The 2014 Whatcom READS! selection is Cheryl Strayed's Wild: From Lost to Found on the Pacific Crest Trail.
In addition to a writing challenge, there was a quilt challenge. Quilters were asked to read
Strayed’s book and create a quilt that reflects the issues, themes, and locations it presents and then explain in our Artist's Statement how we approached the quilt. Surface design and embellishments were encouraged. A challenge fabric was handed out and required to be included on the front. It's the part with the pine cones that I cut into strips and wove with leather boot laces at the weft, tree ring buttons and a spirit line.
I took the challenge and created this, "Weaving Trail". . .
with this accompanying explanation:
Cheryl Strayed’s book, Wild: From Lost to Found on the Pacific Crest Trail, moved me deeply in that she went to great lengths to change her life. She risked life and limb, faced wild animals and wild mountain men and found something that she was looking for even if, at first, she didn’t know what that something was going to be.

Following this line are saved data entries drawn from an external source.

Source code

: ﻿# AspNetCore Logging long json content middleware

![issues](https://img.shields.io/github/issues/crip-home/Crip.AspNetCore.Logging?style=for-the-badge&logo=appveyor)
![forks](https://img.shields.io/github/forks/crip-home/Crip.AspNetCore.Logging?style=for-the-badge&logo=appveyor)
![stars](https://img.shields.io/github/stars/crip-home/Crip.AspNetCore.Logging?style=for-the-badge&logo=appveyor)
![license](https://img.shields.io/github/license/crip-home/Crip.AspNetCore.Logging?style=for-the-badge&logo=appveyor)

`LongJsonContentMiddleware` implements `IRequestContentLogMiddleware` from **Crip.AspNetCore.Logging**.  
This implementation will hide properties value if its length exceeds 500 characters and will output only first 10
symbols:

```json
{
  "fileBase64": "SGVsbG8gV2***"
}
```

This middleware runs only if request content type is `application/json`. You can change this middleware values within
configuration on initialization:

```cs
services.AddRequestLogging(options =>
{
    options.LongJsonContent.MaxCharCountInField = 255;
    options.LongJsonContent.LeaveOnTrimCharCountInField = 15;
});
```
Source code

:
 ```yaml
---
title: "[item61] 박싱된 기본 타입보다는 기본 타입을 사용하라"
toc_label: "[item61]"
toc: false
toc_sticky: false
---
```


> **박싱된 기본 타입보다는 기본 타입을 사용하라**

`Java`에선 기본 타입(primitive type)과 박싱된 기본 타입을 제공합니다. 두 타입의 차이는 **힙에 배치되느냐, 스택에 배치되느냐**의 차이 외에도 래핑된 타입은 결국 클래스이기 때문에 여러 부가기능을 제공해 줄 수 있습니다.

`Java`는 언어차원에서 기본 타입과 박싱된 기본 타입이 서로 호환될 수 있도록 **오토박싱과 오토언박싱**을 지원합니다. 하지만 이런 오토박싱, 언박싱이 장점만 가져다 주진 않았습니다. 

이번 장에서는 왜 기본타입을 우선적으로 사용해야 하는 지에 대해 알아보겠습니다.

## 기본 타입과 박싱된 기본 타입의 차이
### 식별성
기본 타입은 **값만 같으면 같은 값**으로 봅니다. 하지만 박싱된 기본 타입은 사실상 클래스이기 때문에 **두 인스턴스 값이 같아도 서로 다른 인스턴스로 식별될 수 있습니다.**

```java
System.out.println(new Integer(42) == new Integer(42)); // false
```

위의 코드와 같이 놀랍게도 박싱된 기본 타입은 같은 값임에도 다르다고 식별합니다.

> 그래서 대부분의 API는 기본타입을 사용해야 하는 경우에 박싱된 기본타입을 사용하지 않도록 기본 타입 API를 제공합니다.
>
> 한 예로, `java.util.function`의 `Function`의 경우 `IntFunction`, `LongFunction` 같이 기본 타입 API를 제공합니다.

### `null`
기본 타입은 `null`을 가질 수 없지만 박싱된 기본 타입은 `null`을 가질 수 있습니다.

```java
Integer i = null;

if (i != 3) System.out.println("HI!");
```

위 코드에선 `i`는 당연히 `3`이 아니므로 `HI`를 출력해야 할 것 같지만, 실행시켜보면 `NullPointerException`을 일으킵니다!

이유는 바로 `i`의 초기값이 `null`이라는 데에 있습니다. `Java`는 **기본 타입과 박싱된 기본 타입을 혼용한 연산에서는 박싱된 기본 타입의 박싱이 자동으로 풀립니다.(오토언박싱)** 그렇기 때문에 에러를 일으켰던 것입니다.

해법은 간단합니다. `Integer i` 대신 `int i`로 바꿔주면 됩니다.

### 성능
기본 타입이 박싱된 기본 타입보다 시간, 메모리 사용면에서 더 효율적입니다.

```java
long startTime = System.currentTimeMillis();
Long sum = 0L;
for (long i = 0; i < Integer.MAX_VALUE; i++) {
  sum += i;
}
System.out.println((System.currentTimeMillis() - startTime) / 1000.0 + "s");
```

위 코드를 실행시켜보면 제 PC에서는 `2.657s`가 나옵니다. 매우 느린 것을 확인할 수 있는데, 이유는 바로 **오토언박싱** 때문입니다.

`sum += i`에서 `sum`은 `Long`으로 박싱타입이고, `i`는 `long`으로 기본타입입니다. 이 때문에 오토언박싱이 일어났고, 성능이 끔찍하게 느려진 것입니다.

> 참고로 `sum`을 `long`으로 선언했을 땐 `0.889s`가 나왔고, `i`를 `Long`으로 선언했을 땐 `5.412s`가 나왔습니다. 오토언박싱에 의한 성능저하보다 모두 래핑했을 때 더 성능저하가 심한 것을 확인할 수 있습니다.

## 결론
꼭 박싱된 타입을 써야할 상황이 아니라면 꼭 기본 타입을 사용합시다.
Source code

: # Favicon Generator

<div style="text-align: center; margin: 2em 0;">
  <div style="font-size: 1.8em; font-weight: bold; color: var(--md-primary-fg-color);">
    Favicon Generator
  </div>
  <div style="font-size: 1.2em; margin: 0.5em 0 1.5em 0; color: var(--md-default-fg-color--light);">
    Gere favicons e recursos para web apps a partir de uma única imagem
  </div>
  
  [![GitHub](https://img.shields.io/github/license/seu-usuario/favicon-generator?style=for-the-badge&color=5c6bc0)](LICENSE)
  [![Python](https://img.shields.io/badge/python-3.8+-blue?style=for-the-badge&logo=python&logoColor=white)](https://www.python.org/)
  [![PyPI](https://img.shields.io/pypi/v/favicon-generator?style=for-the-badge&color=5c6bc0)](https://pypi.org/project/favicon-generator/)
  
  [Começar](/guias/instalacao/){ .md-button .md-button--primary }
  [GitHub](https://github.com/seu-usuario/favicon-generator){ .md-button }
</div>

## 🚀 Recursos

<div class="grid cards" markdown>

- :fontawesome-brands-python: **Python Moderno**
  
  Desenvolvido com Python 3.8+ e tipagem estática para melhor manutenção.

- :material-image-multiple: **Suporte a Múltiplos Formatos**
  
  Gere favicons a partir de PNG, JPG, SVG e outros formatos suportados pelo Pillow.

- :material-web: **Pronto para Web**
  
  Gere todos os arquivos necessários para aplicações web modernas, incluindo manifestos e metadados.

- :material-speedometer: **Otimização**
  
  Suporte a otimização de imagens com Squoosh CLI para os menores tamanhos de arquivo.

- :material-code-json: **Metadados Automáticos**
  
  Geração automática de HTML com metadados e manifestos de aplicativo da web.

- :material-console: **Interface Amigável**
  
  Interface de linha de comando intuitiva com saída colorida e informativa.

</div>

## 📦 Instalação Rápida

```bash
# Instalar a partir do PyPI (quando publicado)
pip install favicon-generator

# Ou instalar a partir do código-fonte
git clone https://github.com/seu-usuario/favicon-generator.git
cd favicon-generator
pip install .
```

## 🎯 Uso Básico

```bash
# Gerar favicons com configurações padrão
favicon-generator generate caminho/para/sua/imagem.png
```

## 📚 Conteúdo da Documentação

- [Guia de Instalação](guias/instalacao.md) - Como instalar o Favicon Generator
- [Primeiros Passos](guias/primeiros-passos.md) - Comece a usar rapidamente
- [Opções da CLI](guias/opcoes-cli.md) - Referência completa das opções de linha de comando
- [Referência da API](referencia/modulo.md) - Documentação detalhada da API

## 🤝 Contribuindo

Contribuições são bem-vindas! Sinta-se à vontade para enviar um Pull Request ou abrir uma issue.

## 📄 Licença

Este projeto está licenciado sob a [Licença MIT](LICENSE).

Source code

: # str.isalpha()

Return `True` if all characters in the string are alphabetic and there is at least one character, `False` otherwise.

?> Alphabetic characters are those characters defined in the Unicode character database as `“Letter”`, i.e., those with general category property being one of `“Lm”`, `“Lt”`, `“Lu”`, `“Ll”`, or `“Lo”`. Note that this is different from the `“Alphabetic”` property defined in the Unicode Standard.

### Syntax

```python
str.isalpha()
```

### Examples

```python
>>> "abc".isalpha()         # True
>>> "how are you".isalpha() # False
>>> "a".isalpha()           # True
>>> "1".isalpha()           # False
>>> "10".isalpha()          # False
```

To find that something, I shook up my life by dropping out of a successful career, moving away from a place that I loved, breaking off a marriage engagement risking security and stability to force a change in my life. Then, when I landed, I learned to weave. As Cheryl’s catalyst for change was her hike on the Trail, my catalyst was becoming a weaver. Weaving changed me. Or at least the slow pace of weaving allowed me the time to contemplate. Somewhere along the line, I found something. I’m still learning to articulate what that something is, but I think it has to do with the courage to create and willingness to share my expression – my voice.
My quilt is made of a few of my weaving scraps and samples. A few symbols I have incorporated are: tying the knot, love of the sea, swimming with dolphins, a turtle named Refrigerator, hospice volunteers and workers (angels), significant love relationships, cross sections of trees that link the trees I live under to the trees that Cheryl walked among, and a spirit line to release any negative energy. I hand-quilted most of this piece which was a particular obstacle for me because I had never done it and this piece is very heavy and thick. I chose rough stitches not only because of the nature of the weavings, but also because I can be rather earthy and relaxed especially now in my woman-of-a- certain-age years. I stitched in a meandering pattern to illustrate and experience, much like walking a labyrinth, my approach to life. I tend to take a step, take a look, and if everything feels right I take that path. I can’t wait to hear Cheryl talk and hopefully meet her. I admire what lengths she took to change her life. Her story inspired me to reflect on my own. This quilt represents my journey. # # #
All of the 36 quilts entered are hanging at various libraries. Mine is at the North Fork Library on the other side of the history of the Pacific Crest Trail inspired by a Bellingham woman, Catherine Montgomery.
Cheryl Strayed will speak at the Mount Baker Theatre Monday, February 24 at 7:30 P.M. It's free and all of the quilts will be hung there.
She speaks the next morning at the Ferry Terminal, also free.
If you have not read the book, do. And then, let's talk about it. I would love to hear what you think of the story.
See you at Village Books and Mount Baker Theatre.